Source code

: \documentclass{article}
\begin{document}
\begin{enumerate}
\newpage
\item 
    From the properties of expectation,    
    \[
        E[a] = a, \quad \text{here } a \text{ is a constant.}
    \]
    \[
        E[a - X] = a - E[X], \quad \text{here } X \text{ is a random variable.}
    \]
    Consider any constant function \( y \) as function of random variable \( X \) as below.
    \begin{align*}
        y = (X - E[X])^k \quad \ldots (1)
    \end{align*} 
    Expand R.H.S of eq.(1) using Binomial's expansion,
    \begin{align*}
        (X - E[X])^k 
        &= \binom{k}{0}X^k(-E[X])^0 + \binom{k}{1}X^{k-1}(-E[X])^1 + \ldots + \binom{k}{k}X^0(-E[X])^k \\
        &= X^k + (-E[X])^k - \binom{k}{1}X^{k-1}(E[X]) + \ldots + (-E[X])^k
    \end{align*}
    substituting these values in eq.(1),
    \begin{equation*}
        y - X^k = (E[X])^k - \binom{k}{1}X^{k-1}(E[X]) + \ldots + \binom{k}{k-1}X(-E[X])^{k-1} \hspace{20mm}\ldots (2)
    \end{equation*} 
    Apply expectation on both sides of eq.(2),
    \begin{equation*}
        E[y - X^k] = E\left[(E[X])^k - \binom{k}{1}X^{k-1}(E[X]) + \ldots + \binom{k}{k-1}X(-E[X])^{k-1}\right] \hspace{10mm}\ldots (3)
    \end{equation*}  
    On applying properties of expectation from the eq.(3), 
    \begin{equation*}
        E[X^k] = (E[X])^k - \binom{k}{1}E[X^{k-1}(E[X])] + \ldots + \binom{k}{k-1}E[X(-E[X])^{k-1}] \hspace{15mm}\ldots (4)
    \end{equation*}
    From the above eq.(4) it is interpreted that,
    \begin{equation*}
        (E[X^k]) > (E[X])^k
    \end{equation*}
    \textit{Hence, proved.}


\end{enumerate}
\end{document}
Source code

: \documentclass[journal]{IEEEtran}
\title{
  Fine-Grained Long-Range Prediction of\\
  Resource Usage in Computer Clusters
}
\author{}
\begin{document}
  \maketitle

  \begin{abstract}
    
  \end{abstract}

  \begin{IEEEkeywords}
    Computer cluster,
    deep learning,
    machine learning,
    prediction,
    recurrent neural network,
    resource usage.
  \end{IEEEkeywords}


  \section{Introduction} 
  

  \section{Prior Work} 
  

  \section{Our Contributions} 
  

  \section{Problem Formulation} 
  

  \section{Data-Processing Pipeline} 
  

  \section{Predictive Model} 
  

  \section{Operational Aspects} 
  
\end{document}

▸ TO DO
The answer must be every line of the data that holds the word "section".

▸ RESPONSE
  \section{Introduction} 
  \section{Prior Work} 
  \section{Our Contributions} 
  \section{Problem Formulation} 
  \section{Data-Processing Pipeline} 
  \section{Predictive Model} 
  \section{Operational Aspects} 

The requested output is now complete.